Recently, I attended the IOFs Fundraising session on unpopular causes and though I think 'unpopular' is possibly the wrong word, there were certainly some causes represented that you could fairly call 'niche'.
For me the session provided some interesting reminders and although directed at the 'unpopular' many were pertinent on a wider level - including the idea of 'keeping it simple'.
This refers to the message and the proposition of your organisation; you can't tell the whole story all at once and neither should you try. Obvious stuff, as these things usually are, but it is amazing how often we can forget.
A great example for me of an organisation that is really clear on what it is focusing on: the focus is prevention, the audience is Generation Y who are sick of family and friends dying from what is often a preventable disease and it has the fantastically unconventional if not direct name of Fu@K Cancer.
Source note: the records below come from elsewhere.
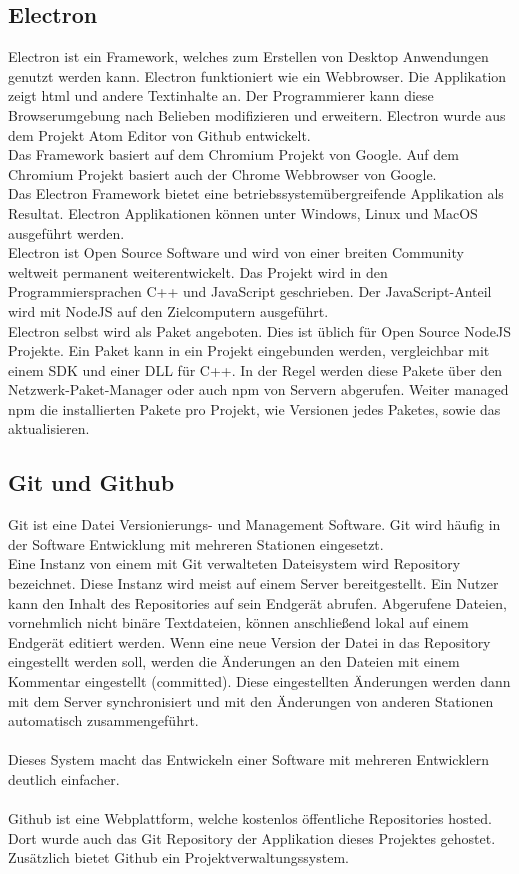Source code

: \documentclass[11pt]{scrartcl}
\begin{document}
\subsection{Electron}
Electron ist ein Framework, welches zum Erstellen von Desktop Anwendungen genutzt werden kann. Electron funktioniert
wie ein Webbrowser. Die Applikation zeigt \ac{html} und andere Textinhalte an.\cite{electron} Der Programmierer kann diese
Browserumgebung nach Belieben modifizieren und erweitern. Electron wurde aus dem Projekt Atom Editor von Github entwickelt.\\
Das Framework basiert auf dem Chromium Projekt von Google. Auf dem Chromium Projekt basiert auch der Chrome Webbrowser von
Google.\\
Das Electron Framework bietet eine betriebssystemübergreifende Applikation als Resultat. Electron Applikationen können unter
Windows, Linux und MacOS ausgeführt werden.\\
Electron ist Open Source Software und wird von einer breiten Community weltweit permanent weiterentwickelt.\cite{electron} Das Projekt wird
in den Programmiersprachen C++ und JavaScript geschrieben. Der JavaScript-Anteil wird mit NodeJS auf den Zielcomputern ausgeführt.\\
Electron selbst wird als Paket angeboten. Dies ist üblich für Open Source NodeJS Projekte. Ein Paket kann in ein Projekt eingebunden werden,
vergleichbar mit einem SDK und einer DLL für C++. In der Regel werden diese Pakete über den Netzwerk-Paket-Manager oder auch \ac{npm} von
Servern abgerufen. Weiter managed \ac{npm} die installierten Pakete pro Projekt, wie Versionen jedes Paketes, sowie das aktualisieren.

\subsection{Git und Github}
Git ist eine Datei Versionierungs- und Management Software. Git wird häufig in der Software Entwicklung mit mehreren Stationen eingesetzt.\\
Eine Instanz von einem mit Git verwalteten Dateisystem wird Repository bezeichnet. Diese Instanz wird meist auf einem Server bereitgestellt.
Ein Nutzer kann den Inhalt des Repositories auf sein Endgerät abrufen.
Abgerufene Dateien, vornehmlich nicht binäre Textdateien, können anschließend lokal auf einem Endgerät editiert werden. Wenn eine neue Version
der Datei in das Repository eingestellt werden soll, werden die Änderungen an den Dateien mit einem Kommentar eingestellt (committed).
Diese eingestellten Änderungen werden dann mit dem Server synchronisiert und mit den Änderungen von anderen Stationen automatisch zusammengeführt.\\
\\
Dieses System macht das Entwickeln einer Software mit mehreren Entwicklern deutlich einfacher.\\
\\
Github ist eine Webplattform, welche kostenlos öffentliche Repositories hosted. Dort wurde auch das Git Repository der Applikation
dieses Projektes gehostet.\\
Zusätzlich bietet Github ein Projektverwaltungssystem.
\clearpage
\end{document}
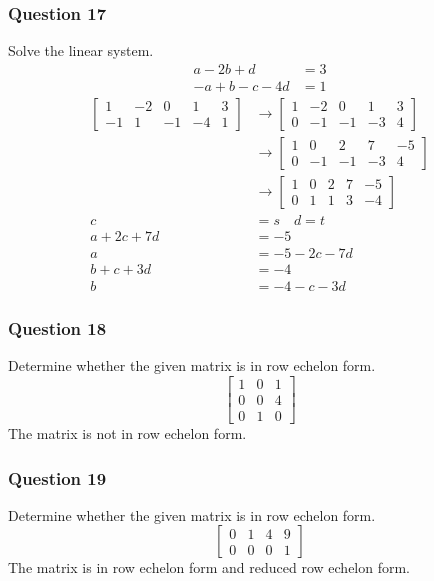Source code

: \documentclass{math}
\begin{document}
\subsubsection*{Question 17}
Solve the linear system.
\begin{align*}
  a-2b+d &= 3 \\
  -a+b-c-4d &= 1
\end{align*}
\begin{align*}
  \begin{bmatrix}
    1 & -2 & 0 & 1 & 3 \\
    -1 & 1 & -1 & -4 & 1
  \end{bmatrix} &\to \begin{bmatrix}
    1 & -2 & 0 & 1 & 3 \\
    0 & -1 & -1 & -3 & 4
  \end{bmatrix} \\
  &\to \begin{bmatrix}
    1 & 0 & 2 & 7 & -5 \\
    0 & -1 & -1 & -3 & 4
  \end{bmatrix} \\
  &\to \begin{bmatrix}
    1 & 0 & 2 & 7 & -5 \\
    0 & 1 & 1 & 3 & -4
  \end{bmatrix} \\
  c &= s \quad d = t \\
  a+2c+7d &= -5 \\
  a &= -5-2c-7d \\
  b+c+3d &= -4 \\
  b &= -4-c-3d
\end{align*}

\subsubsection*{Question 18}
Determine whether the given matrix is in row echelon form.
\[ \begin{bmatrix}
  1 & 0 & 1 \\
  0 & 0 & 4 \\
  0 & 1 & 0
\end{bmatrix} \]
The matrix is not in row echelon form.

\subsubsection*{Question 19}
Determine whether the given matrix is in row echelon form.
\[ \begin{bmatrix}
  0 & 1 & 4 & 9 \\
  0 & 0 & 0 & 1
\end{bmatrix} \]
The matrix is in row echelon form and reduced row echelon form.
\end{document}
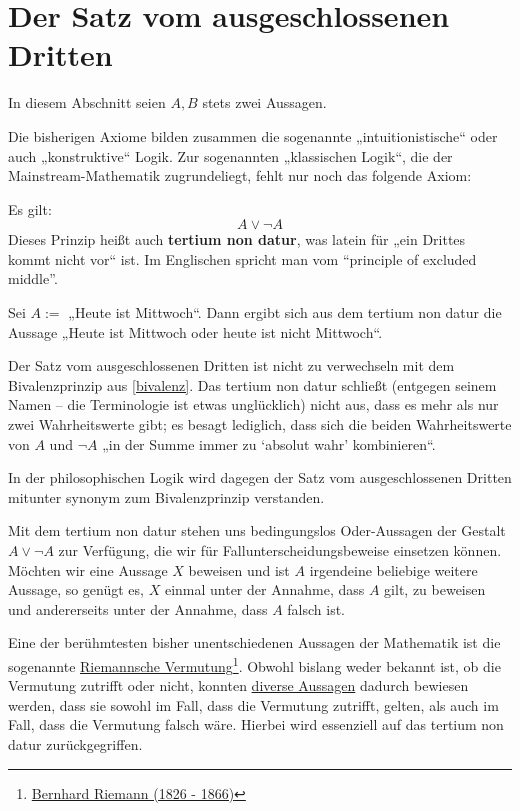 \section{Der Satz vom ausgeschlossenen Dritten}


In diesem Abschnitt seien $A,B$ stets zwei Aussagen.

Die bisherigen Axiome bilden zusammen die sogenannte „intuitionistische“ oder auch „konstruktive“ Logik. Zur sogenannten „klassischen Logik“, die der Mainstream-Mathematik zugrundeliegt, fehlt nur noch das folgende Axiom:


\begin{axiom} \label{excludedmiddle}  
    Es gilt:
        \[ A\lor \neg A \]
    Dieses Prinzip heißt auch \textbf{tertium non datur}, was latein für „ein Drittes kommt nicht vor“ ist. Im Englischen spricht man vom ``principle of excluded middle''.
\end{axiom}


\begin{bsp}
    Sei $A:=$ „Heute ist Mittwoch“. Dann ergibt sich aus dem tertium non datur die Aussage „Heute ist Mittwoch oder heute ist nicht Mittwoch“.
\end{bsp}


\begin{bem}
    Der Satz vom ausgeschlossenen Dritten ist nicht zu verwechseln mit dem Bivalenzprinzip aus \cref{bivalenz}. Das tertium non datur schließt (entgegen seinem Namen -- die Terminologie ist etwas unglücklich) nicht aus, dass es mehr als nur zwei Wahrheitswerte gibt; es besagt lediglich, dass sich die beiden Wahrheitswerte von $A$ und $\neg A$ „in der Summe immer zu `absolut wahr' kombinieren“.
    
    In der philosophischen Logik wird dagegen der Satz vom ausgeschlossenen Dritten mitunter synonym zum Bivalenzprinzip verstanden.
\end{bem}


\begin{bem}
    Mit dem tertium non datur stehen uns bedingungslos Oder-Aussagen der Gestalt $A\lor \neg A$ zur Verfügung, die wir für Fallunterscheidungsbeweise einsetzen können. Möchten wir eine Aussage $X$ beweisen und ist $A$ irgendeine beliebige weitere Aussage, so genügt es, $X$ einmal unter der Annahme, dass $A$ gilt, zu beweisen und andererseits unter der Annahme, dass $A$ falsch ist.
    
    Eine der berühmtesten bisher unentschiedenen Aussagen der Mathematik ist die sogenannte \href{https://de.wikipedia.org/wiki/Riemannsche_Vermutung}{Riemannsche Vermutung}\footnote{\href{https://de.wikipedia.org/wiki/Bernhard_Riemann}{Bernhard Riemann (1826 - 1866)}}. Obwohl bislang weder bekannt ist, ob die Vermutung zutrifft oder nicht, konnten \href{https://en.wikipedia.org/wiki/Riemann_hypothesis#Excluded_middle}{diverse Aussagen} dadurch bewiesen werden, dass sie sowohl im Fall, dass die Vermutung zutrifft, gelten, als auch im Fall, dass die Vermutung falsch wäre. Hierbei wird essenziell auf das tertium non datur zurückgegriffen.
\end{bem}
Digging a bit more into how Fu@k Cancer came to be, here is this TEDx talk from the charity's inspirational founder, Yael Cohen.
The insight into her as someone affected by cancer and as a member of Generation Y was really fascinating (and warrants another post in its own right) - but what else was really interesting to me is what Yael's motivations to establish the organisation in the first place possibly suggests about how other such causes are relating to and empowering people to support them.
Why do people feel the need to establish an organisation themselves rather than rely on already established charities to do their job? Are charities failing to show people that they are having an impact in what they were set up to do? Does it all feel too slow? Is this just applicable to Generation Y? Is there a real gap in the market?
This may be a little contentious and moving at a bit of a tangent but as I see more and more organisations set-up to do something that many others say they are already doing ......I can't help but wonder.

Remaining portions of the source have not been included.